| name | Interview Question Kit |
| description | Generates a structured candidate-interview question set where every behavioral (STAR) and role-specific item maps to a defined competency and ships with good/mixed/weak answer anchors. Use when planning or writing a hiring interview loop, building an interview question bank, or turning a job rubric or competency list into per-interviewer questions and scoring anchors. Do NOT use when consolidating completed scorecards into a hire decision — use interview-debrief-synthesizer instead. |
Interview Question Kit
Turn a role's competencies into a fair, comparable question set with per-question scoring anchors, so interviewers assess evidence instead of rapport.
Workflow
- Gather the rubric. Collect the role's defined, job-relevant competencies and their weights. If none exist, derive 4-6 competencies from the job description and confirm them before writing questions. Never write a question that does not map to a competency on this list.
- Allocate questions across the loop. Assign each competency to one or two interviewers who probe it deeply, rather than every interviewer skimming all of them. Write 2-3 items per competency.
- Write behavioral items in STAR form. Ask for specific past situations ("Tell me about a time you shipped under a hard deadline with incomplete requirements"), not hypotheticals.
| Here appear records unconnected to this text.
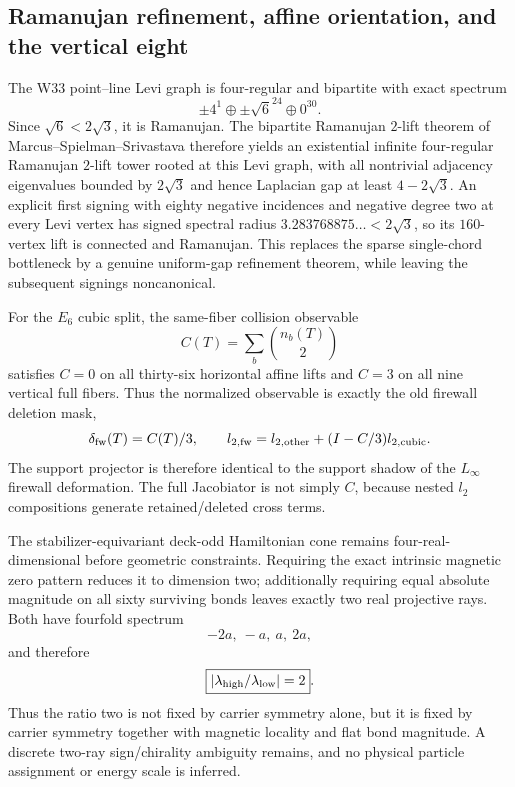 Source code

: \subsection{Ramanujan refinement, affine orientation, and the vertical eight}

The W33 point--line Levi graph is four-regular and bipartite with exact spectrum
\[
 \pm4^1\oplus\pm\sqrt6^{24}\oplus0^{30}.
\]
Since $\sqrt6<2\sqrt3$, it is Ramanujan.  The bipartite Ramanujan $2$-lift theorem of Marcus--Spielman--Srivastava therefore yields an existential infinite four-regular Ramanujan $2$-lift tower rooted at this Levi graph, with all nontrivial adjacency eigenvalues bounded by $2\sqrt3$ and hence Laplacian gap at least $4-2\sqrt3$.  An explicit first signing with eighty negative incidences and negative degree two at every Levi vertex has signed spectral radius $3.283768875\ldots<2\sqrt3$, so its $160$-vertex lift is connected and Ramanujan.  This replaces the sparse single-chord bottleneck by a genuine uniform-gap refinement theorem, while leaving the subsequent signings noncanonical.

For the $E_6$ cubic split, the same-fiber collision observable
\[
 C(T)=\sum_b\binom{n_b(T)}2
\]
satisfies $C=0$ on all thirty-six horizontal affine lifts and $C=3$ on all nine vertical full fibers.  Thus the normalized observable is exactly the old firewall deletion mask,
\[
 \delta_{\rm fw}(T)=C(T)/3,
 \qquad
 l_{2,\rm fw}=l_{2,\rm other}+(I-C/3)l_{2,\rm cubic}.
\]
The support projector is therefore identical to the support shadow of the $L_\infty$ firewall deformation.  The full Jacobiator is not simply $C$, because nested $l_2$ compositions generate retained/deleted cross terms.

The stabilizer-equivariant deck-odd Hamiltonian cone remains four-real-dimensional before geometric constraints.  Requiring the exact intrinsic magnetic zero pattern reduces it to dimension two; additionally requiring equal absolute magnitude on all sixty surviving bonds leaves exactly two real projective rays.  Both have fourfold spectrum
\[
 -2a,\ -a,\ a,\ 2a,
\]
and therefore
\[
 \boxed{|\lambda_{\rm high}/\lambda_{\rm low}|=2}.
\]
Thus the ratio two is not fixed by carrier symmetry alone, but it is fixed by carrier symmetry together with magnetic locality and flat bond magnitude.  A discrete two-ray sign/chirality ambiguity remains, and no physical particle assignment or energy scale is inferred.

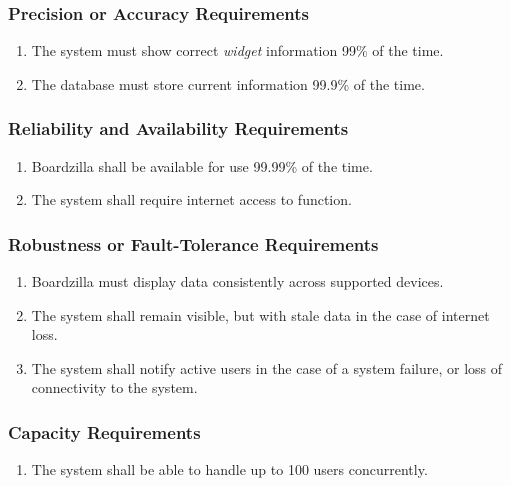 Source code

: \documentclass{article}
\begin{document}
	\subsubsection{Precision or Accuracy Requirements}
	\label{ssub:precision_or_accuracy_requirements}
	\begin{enumerate}[{PR}1. ]
		\item The system must show correct \textit{widget} information 99\% of the time.
		\item The database must store current information 99.9\% of the time.
	\end{enumerate}
	
	\subsubsection{Reliability and Availability Requirements}
	\label{ssub:reliability_and_availability_requirements}
	\begin{enumerate}[{PR}1. ]
		\item Boardzilla shall be available for use 99.99\% of the time.
		\item The system shall require internet access to function.
	\end{enumerate}
	
	\subsubsection{Robustness or Fault-Tolerance Requirements}
	\label{ssub:robustness_or_fault_tolerance_requirements}
	\begin{enumerate}[{PR}1.]
		\item Boardzilla must display data consistently across supported devices.
		\item The system shall remain visible, but with stale data in the case of internet loss.
		\item The system shall notify active users in the case of a system failure, or loss of connectivity to the system.
	\end{enumerate}
	
	\subsubsection{Capacity Requirements}
	\label{ssub:capacity_requirements}
	\begin{enumerate}[{PR}1. ]
		\item The system shall be able to handle up to 100 users concurrently.
	\end{enumerate}
	
\end{document}
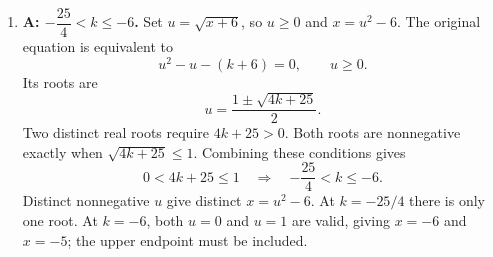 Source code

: \documentclass[12pt]{article}
\begin{document}
\begin{enumerate}[leftmargin=*,itemsep=1em]
  \vfill
  \item \textbf{A: $-\dfrac{25}{4}<k\le -6$.} Set $u=\sqrt{x+6}$, so $u\ge0$ and $x=u^2-6$. The original equation is equivalent to
  \[
    u^2-u-(k+6)=0,\qquad u\ge0.
  \]
  Its roots are
  \[
    u=\frac{1\pm\sqrt{4k+25}}{2}.
  \]
  Two distinct real roots require $4k+25>0$. Both roots are nonnegative exactly when $\sqrt{4k+25}\le1$. Combining these conditions gives
  \[
    0<4k+25\le1\quad\Longrightarrow\quad
    \boxed{-\frac{25}{4}<k\le-6}.
  \]
  Distinct nonnegative $u$ give distinct $x=u^2-6$. At $k=-25/4$ there is only one root. At $k=-6$, both $u=0$ and $u=1$ are valid, giving $x=-6$ and $x=-5$; the upper endpoint must be included.
  \vfill
\end{enumerate}
\end{document}

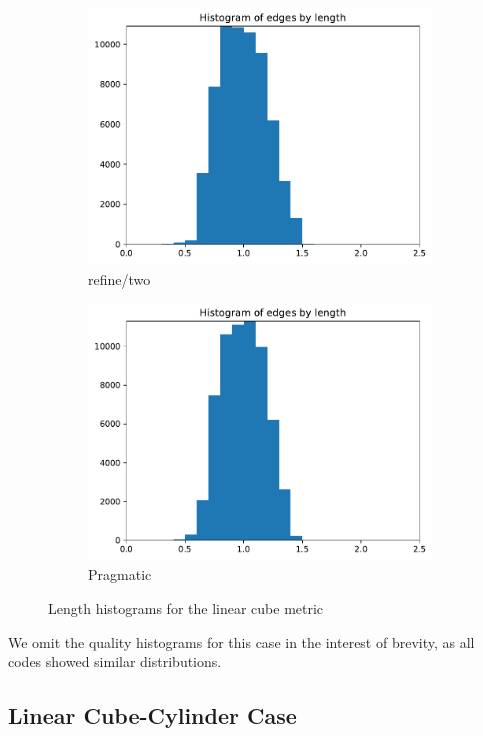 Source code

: \documentclass[3p,times,procedia,number]{elsarticle}
\begin{document}
\begin{figure}
\begin{subfigure}{.16\textwidth}
\includegraphics[width=\textwidth]{refine-two-cube-linear-length.pdf}
\caption{refine/two}
\end{subfigure}
\begin{subfigure}{.16\textwidth}
\centering
\includegraphics[width=\textwidth]{pragmatic-cube-linear-length.pdf}
\caption{Pragmatic}
\end{subfigure}
\caption{Length histograms for the linear cube metric}
\label{fig:cube-linear-lengths}
\end{figure}

We omit the quality histograms for this case in the interest
of brevity, as all codes showed similar distributions.

\subsection{Linear Cube-Cylinder Case}
\end{document}
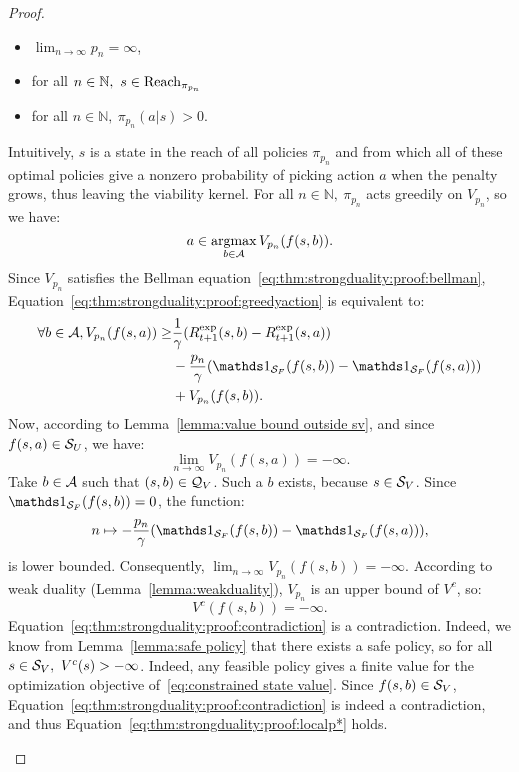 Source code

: \begin{proof}
\begin{subproof}
		\begin{itemize}
			\item $\lim_{n\to\infty}p_n = \infty$,
			\item for all $n\in\mathbb{N},~s\in\operatorname{Reach}_{\pi_{p_n}}$
			\item for all $n\in\mathbb{N},~\pi_{p_n}(a|s) > 0$.
		\end{itemize}
		Intuitively, $s$ is a state in the reach of all policies $\pi_{p_n}$ and from which all of these optimal policies  give a nonzero probability of picking action $a$ when the penalty grows, thus leaving the viability kernel. For all $n\in\mathbb{N},~\pi_{p_n}$ acts greedily on $V_{p_n}$, so we have:
		\begin{equation}
		a\in\operatorname*{argmax}_{b\in\mathcal{A}}V_{p_n}(f(s, b)).
		\label{eq:thm:strongduality:proof:greedyaction}
		\end{equation}
		Since $V_{p_n}$ satisfies the Bellman equation~\eqref{eq:thm:strongduality:proof:bellman}, Equation~\eqref{eq:thm:strongduality:proof:greedyaction} is equivalent to:
		\begin{equation}
		\begin{split}
		\forall b\in\A, V_{p_n}(f(s,a))\geq
		&\frac{1}{\gamma}(\Rexp_{t+1}(s,b) - \Rexp_{t+1}(s,a)) \\
		&-\frac{{p_n}}{\gamma}(\indicator_\SF(f(s,b))-\indicator_\SF(f(s,a))) \\
		&+ V_{p_n}(f(s,b)).
		\end{split}
		\label{eq:thm:strongduality:proof:vplowerbound}
		\end{equation}
		Now, according to Lemma~\ref{lemma:value bound outside sv}, and since $f(s,a)\in{\ensuremath{\mathcal{S}}_{U}}$, we have: $$\lim_{n\to\infty}V_{p_n}(f(s,a)) = -\infty.$$
		Take $b\in\mathcal{A}$ such that $(s,b)\in\mathcal{Q}_{V}$. Such a $b$ exists, because $s\in{\ensuremath{\mathcal{S}}_{V}}$. Since $\indicator_\SF(f(s,b)) = 0$, the function:
		$$
		n\mapsto-\frac{p_n}{\gamma}(\indicator_\SF(f(s,b)) - \indicator_\SF(f(s,a))),
		$$
		is lower bounded. Consequently, $\lim_{n\to\infty}V_{p_n}(f(s,b)) = - \infty$. According to weak duality (Lemma~\ref{lemma:weakduality}), $V_{p_n}$ is an upper bound of $V^c$, so:
		\begin{equation}
		V^c(f(s, b)) = - \infty.
		\label{eq:thm:strongduality:proof:contradiction}
		\end{equation}
		Equation~\eqref{eq:thm:strongduality:proof:contradiction} is a contradiction. Indeed, we know from Lemma~\ref{lemma:safe policy} that there exists a safe policy, so for all $s\in{\ensuremath{\mathcal{S}}_{V}},~V^c(s) > -\infty$. Indeed, any feasible policy gives a finite value for the optimization objective of~\eqref{eq:constrained state value}. Since $f(s,b)\in{\ensuremath{\mathcal{S}}_{V}}$, Equation~\eqref{eq:thm:strongduality:proof:contradiction} is indeed a contradiction, and thus Equation~\eqref{eq:thm:strongduality:proof:localp*} holds.

\end{subproof}
\end{proof}
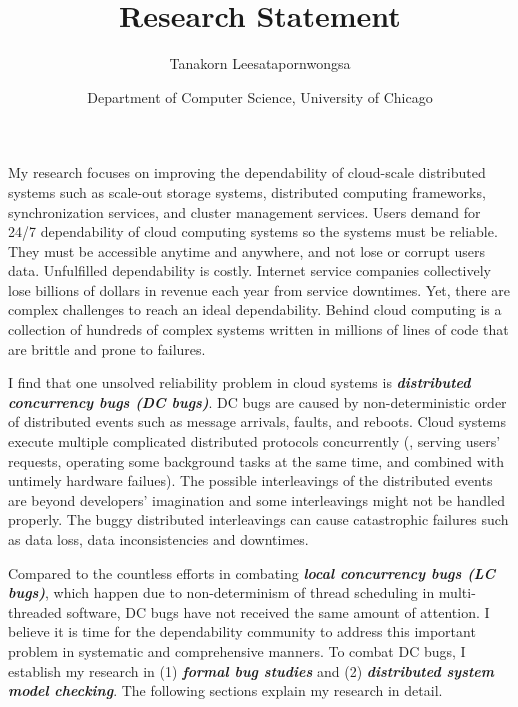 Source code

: \documentclass[11pt]{article}
\begin{document}
\title{Research Statement}
\author{Tanakorn Leesatapornwongsa}
\date{\vspace{-1ex} \small{Department of Computer Science, University of
Chicago}}

\maketitle

My research focuses on improving the dependability of cloud-scale distributed
systems such as scale-out storage systems, distributed computing frameworks,
synchronization services, and cluster management services. Users demand for
24/7 dependability of cloud computing systems so the systems must be reliable.
They must be accessible anytime and anywhere, and not lose or corrupt users
data. Unfulfilled dependability is costly. Internet service companies
collectively lose billions of dollars in revenue each year from service
downtimes. Yet, there are complex challenges to reach an ideal dependability.
Behind cloud computing is a collection of hundreds of complex systems written in
millions of lines of code that are brittle and prone to failures.

I find that one unsolved reliability problem in cloud systems is
\textbf{\textit{distributed concurrency bugs (DC bugs)}}. DC bugs are caused by
non-deterministic order of distributed events such as message arrivals, faults,
and reboots. Cloud systems execute multiple complicated distributed protocols
concurrently (\eg, serving users' requests, operating some background tasks at
the same time, and combined with untimely hardware failues). The possible
interleavings of the distributed events are beyond developers' imagination and
some interleavings might not be handled properly. The buggy
distributed interleavings can cause catastrophic failures such as data loss,
data inconsistencies and downtimes. 

Compared to the countless efforts in combating \textbf{\textit{local concurrency
bugs (LC bugs)}}, which happen due to non-determinism of thread scheduling in
multi-threaded software, DC bugs have not received the same amount of attention.
I believe it is time for the dependability community to address this important
problem in systematic and comprehensive manners.  To combat DC bugs, I establish
my research in (1) \textbf{\textit{formal bug studies}} and (2)
\textbf{\textit{distributed system model checking}}. The following sections
explain my research in detail.
\end{document}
For each, list follow-up probes that separately pull out Situation, Task, Action, and Result, because candidates default to narrating the team's work instead of their own.
- Add a role-specific work sample. Pair behavioral items with a short, realistic job task: a design discussion, a code reading, a mock customer email, a prioritization exercise. Keep it role-true and identical across candidates.
- Write good/mixed/weak anchors for every item. Spell out what a strong answer demonstrates, what a borderline answer looks like, and the red flags. Tie each anchor back to the competency, not to likability.
- Standardize delivery. Specify the question order, the time budget per item, and which follow-ups are allowed, so the same role gets the same loop every time.
- Screen for compliance. Remove or rewrite any item that a candidate could reasonably read as probing a protected characteristic before delivering the set.
Quality bar
- Every question traces to exactly one competency on the rubric; no orphan questions.
- Every question has all three anchors (strong, borderline, red flag).
- At least one work-sample item per loop.
- The loop is reproducible: another interviewer could run it identically from the kit alone.
- Output is the question set plus anchors and delivery notes — not a hire recommendation.
Do NOT
- Do NOT generate questions touching age, family or marital status, pregnancy, religion, disability, health, national origin, or salary history where restricted.
- Do NOT write hypothetical "what would you do" questions where a past-behavior or work-sample item would yield real evidence.
- Do NOT allow free-form, candidate-specific tangents that break comparability across candidates.
- Do NOT assess anything outside the defined, job-relevant competencies.
- Do NOT issue a verdict, ranking, or hire/no-hire call; the panel decides, and the kit only informs that decision.